Information makes for change. I was amused by a recent news report concerning trans-fats in foods. Once it became a requirement that the amount of trans-fats be reported on food packages along with other nutrition information, a funny thing happened: Manufacturers started removing trans-fats from their products.
If we knew, on an annual basis, where hospitals were closing and opening, and why, and what was happening to their communities as a result, we might be able to prevent calamities in the making and encourage positive developments. As it is, what policy there is seems to be driven by crisis, when it is announced that a critically needed facility is going under. All of a sudden, there is a flurry of activity and pronouncements and calls to the state capital and to Washington for aid, and disaster is averted. For a while. Until next time. As Sager puts it, “It’s policy by spasm, which is almost as intelligent as the twitch of the leg of a dead frog.”

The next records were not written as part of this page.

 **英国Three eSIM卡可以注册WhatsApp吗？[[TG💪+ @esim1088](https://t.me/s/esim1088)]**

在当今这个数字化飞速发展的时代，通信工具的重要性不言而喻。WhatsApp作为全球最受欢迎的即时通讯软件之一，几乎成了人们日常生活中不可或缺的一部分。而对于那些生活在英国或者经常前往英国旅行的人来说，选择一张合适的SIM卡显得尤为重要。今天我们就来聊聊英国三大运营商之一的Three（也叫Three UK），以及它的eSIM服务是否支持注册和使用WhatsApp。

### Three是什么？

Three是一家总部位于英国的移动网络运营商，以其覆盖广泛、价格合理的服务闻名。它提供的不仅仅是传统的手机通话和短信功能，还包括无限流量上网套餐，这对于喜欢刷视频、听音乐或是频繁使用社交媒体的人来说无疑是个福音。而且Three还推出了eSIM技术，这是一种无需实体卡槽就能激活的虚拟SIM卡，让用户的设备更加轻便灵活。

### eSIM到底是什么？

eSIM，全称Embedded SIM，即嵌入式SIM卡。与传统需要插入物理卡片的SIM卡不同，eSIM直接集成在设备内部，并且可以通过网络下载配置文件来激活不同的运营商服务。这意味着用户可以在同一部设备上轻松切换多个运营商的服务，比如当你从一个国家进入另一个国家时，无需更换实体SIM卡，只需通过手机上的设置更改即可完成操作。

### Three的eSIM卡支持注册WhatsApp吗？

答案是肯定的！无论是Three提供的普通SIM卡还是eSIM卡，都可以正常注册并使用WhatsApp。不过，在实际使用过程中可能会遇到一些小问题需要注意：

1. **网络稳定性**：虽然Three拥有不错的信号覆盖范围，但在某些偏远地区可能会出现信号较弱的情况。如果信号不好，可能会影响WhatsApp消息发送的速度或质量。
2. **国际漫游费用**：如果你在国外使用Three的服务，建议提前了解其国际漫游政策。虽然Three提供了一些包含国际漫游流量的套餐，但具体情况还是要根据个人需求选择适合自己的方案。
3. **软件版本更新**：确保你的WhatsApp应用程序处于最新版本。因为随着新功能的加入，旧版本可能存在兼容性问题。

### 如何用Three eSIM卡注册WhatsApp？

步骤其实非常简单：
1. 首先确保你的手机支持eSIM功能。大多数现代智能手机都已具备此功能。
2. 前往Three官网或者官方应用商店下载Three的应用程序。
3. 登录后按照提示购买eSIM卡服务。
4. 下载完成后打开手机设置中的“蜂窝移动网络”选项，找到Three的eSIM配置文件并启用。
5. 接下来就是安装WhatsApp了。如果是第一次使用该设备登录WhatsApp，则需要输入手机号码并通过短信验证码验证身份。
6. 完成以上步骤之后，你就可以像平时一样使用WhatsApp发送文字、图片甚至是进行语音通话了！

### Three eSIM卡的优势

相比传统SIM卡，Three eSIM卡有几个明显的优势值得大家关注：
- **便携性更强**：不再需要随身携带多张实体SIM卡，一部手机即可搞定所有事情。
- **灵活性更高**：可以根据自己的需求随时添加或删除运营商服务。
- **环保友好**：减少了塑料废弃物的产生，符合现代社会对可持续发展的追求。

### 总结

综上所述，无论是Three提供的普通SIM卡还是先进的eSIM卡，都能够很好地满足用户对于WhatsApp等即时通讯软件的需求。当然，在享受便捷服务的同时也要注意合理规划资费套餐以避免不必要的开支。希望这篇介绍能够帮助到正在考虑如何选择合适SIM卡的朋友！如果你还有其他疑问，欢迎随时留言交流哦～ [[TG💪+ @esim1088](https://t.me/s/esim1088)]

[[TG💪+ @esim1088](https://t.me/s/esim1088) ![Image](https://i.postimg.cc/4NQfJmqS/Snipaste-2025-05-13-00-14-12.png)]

“Closing hospitals,” says Sager, “is not policy or a substitute for policy.” Ignorance about what is happening is not policy, either. Refusing to collect or release data will not make a bad situation go away. Regardless of whether one favors competition or regulation in health care, or both, or neither, making important decisions while flying blind is unwise at best and destructive at worst.
The least we could do is keep track of what is being born and what has died so that we have a snapshot of what is happening to our hospitals--and to the communities they serve.